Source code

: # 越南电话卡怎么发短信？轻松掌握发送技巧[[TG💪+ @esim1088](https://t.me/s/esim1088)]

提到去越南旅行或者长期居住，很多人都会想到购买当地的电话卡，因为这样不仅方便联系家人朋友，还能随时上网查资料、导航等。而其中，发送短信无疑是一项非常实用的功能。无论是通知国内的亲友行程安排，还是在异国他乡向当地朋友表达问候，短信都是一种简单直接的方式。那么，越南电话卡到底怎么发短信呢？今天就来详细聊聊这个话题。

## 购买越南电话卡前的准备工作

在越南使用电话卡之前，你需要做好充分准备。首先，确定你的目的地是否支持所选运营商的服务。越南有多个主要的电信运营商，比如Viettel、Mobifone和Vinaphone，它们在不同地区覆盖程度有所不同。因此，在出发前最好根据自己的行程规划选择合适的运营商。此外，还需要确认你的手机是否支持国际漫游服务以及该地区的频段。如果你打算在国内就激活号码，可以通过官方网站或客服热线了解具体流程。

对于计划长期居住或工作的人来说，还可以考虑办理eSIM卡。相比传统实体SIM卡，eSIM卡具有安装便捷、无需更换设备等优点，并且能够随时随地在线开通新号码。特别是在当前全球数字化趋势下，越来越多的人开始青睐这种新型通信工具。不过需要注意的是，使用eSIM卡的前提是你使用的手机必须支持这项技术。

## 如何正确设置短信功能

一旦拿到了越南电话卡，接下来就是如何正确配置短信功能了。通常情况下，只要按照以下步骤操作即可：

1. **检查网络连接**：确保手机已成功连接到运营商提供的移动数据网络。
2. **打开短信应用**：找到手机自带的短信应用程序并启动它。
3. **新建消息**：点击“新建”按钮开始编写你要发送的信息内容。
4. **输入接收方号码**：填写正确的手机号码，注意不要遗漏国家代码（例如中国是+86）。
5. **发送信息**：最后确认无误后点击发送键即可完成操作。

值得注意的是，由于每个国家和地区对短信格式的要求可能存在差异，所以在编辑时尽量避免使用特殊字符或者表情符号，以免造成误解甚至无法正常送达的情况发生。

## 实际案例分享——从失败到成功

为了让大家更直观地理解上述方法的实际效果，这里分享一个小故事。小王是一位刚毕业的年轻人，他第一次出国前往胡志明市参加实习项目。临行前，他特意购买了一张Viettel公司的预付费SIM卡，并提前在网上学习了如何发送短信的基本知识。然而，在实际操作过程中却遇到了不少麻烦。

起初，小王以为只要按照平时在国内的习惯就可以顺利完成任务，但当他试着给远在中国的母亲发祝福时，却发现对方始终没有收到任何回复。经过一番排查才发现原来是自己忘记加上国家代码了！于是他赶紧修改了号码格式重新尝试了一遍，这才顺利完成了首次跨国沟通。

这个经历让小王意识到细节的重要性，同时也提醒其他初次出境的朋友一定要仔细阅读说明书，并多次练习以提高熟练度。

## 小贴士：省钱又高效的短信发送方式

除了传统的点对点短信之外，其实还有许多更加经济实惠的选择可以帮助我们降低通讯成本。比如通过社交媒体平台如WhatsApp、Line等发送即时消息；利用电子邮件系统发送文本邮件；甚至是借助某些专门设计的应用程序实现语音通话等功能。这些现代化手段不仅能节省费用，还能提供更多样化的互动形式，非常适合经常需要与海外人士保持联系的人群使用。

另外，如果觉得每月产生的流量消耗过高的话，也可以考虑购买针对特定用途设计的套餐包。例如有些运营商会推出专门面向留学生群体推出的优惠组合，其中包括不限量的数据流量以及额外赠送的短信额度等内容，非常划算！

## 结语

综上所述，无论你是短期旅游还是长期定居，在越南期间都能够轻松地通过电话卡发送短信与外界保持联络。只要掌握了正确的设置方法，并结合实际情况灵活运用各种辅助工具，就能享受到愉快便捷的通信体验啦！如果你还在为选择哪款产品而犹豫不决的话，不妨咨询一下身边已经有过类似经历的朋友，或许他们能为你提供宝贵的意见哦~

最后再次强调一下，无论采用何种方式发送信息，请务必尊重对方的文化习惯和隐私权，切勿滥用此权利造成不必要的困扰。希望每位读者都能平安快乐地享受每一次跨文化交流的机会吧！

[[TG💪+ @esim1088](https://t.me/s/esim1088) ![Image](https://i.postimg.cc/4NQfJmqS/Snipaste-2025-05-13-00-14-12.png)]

■ ■ ■ ■ ■ ■ ■

Output the material above, all of it, exactly.

### TASK RESPONSE
Source code

: # 越南电话卡怎么发短信？轻松掌握发送技巧[[TG💪+ @esim1088](https://t.me/s/esim1088)]

提到去越南旅行或者长期居住，很多人都会想到购买当地的电话卡，因为这样不仅方便联系家人朋友，还能随时上网查资料、导航等。而其中，发送短信无疑是一项非常实用的功能。无论是通知国内的亲友行程安排，还是在异国他乡向当地朋友表达问候，短信都是一种简单直接的方式。那么，越南电话卡到底怎么发短信呢？今天就来详细聊聊这个话题。

## 购买越南电话卡前的准备工作

在越南使用电话卡之前，你需要做好充分准备。首先，确定你的目的地是否支持所选运营商的服务。越南有多个主要的电信运营商，比如Viettel、Mobifone和Vinaphone，它们在不同地区覆盖程度有所不同。因此，在出发前最好根据自己的行程规划选择合适的运营商。此外，还需要确认你的手机是否支持国际漫游服务以及该地区的频段。如果你打算在国内就激活号码，可以通过官方网站或客服热线了解具体流程。

对于计划长期居住或工作的人来说，还可以考虑办理eSIM卡。相比传统实体SIM卡，eSIM卡具有安装便捷、无需更换设备等优点，并且能够随时随地在线开通新号码。特别是在当前全球数字化趋势下，越来越多的人开始青睐这种新型通信工具。不过需要注意的是，使用eSIM卡的前提是你使用的手机必须支持这项技术。

## 如何正确设置短信功能

一旦拿到了越南电话卡，接下来就是如何正确配置短信功能了。通常情况下，只要按照以下步骤操作即可：

1. **检查网络连接**：确保手机已成功连接到运营商提供的移动数据网络。
2. **打开短信应用**：找到手机自带的短信应用程序并启动它。
3. **新建消息**：点击“新建”按钮开始编写你要发送的信息内容。
4. **输入接收方号码**：填写正确的手机号码，注意不要遗漏国家代码（例如中国是+86）。
5. **发送信息**：最后确认无误后点击发送键即可完成操作。

值得注意的是，由于每个国家和地区对短信格式的要求可能存在差异，所以在编辑时尽量避免使用特殊字符或者表情符号，以免造成误解甚至无法正常送达的情况发生。

## 实际案例分享——从失败到成功

为了让大家更直观地理解上述方法的实际效果，这里分享一个小故事。小王是一位刚毕业的年轻人，他第一次出国前往胡志明市参加实习项目。临行前，他特意购买了一张Viettel公司的预付费SIM卡，并提前在网上学习了如何发送短信的基本知识。然而，在实际操作过程中却遇到了不少麻烦。

起初，小王以为只要按照平时在国内的习惯就可以顺利完成任务，但当他试着给远在中国的母亲发祝福时，却发现对方始终没有收到任何回复。经过一番排查才发现原来是自己忘记加上国家代码了！于是他赶紧修改了号码格式重新尝试了一遍，这才顺利完成了首次跨国沟通。

这个经历让小王意识到细节的重要性，同时也提醒其他初次出境的朋友一定要仔细阅读说明书，并多次练习以提高熟练度。

## 小贴士：省钱又高效的短信发送方式

除了传统的点对点短信之外，其实还有许多更加经济实惠的选择可以帮助我们降低通讯成本。比如通过社交媒体平台如WhatsApp、Line等发送即时消息；利用电子邮件系统发送文本邮件；甚至是借助某些专门设计的应用程序实现语音通话等功能。这些现代化手段不仅能节省费用，还能提供更多样化的互动形式，非常适合经常需要与海外人士保持联系的人群使用。

另外，如果觉得每月产生的流量消耗过高的话，也可以考虑购买针对特定用途设计的套餐包。例如有些运营商会推出专门面向留学生群体推出的优惠组合，其中包括不限量的数据流量以及额外赠送的短信额度等内容，非常划算！

## 结语

综上所述，无论你是短期旅游还是长期定居，在越南期间都能够轻松地通过电话卡发送短信与外界保持联络。只要掌握了正确的设置方法，并结合实际情况灵活运用各种辅助工具，就能享受到愉快便捷的通信体验啦！如果你还在为选择哪款产品而犹豫不决的话，不妨咨询一下身边已经有过类似经历的朋友，或许他们能为你提供宝贵的意见哦~

最后再次强调一下，无论采用何种方式发送信息，请务必尊重对方的文化习惯和隐私权，切勿滥用此权利造成不必要的困扰。希望每位读者都能平安快乐地享受每一次跨文化交流的机会吧！

[[TG💪+ @esim1088](https://t.me/s/esim1088) ![Image](https://i.postimg.cc/4NQfJmqS/Snipaste-2025-05-13-00-14-12.png)]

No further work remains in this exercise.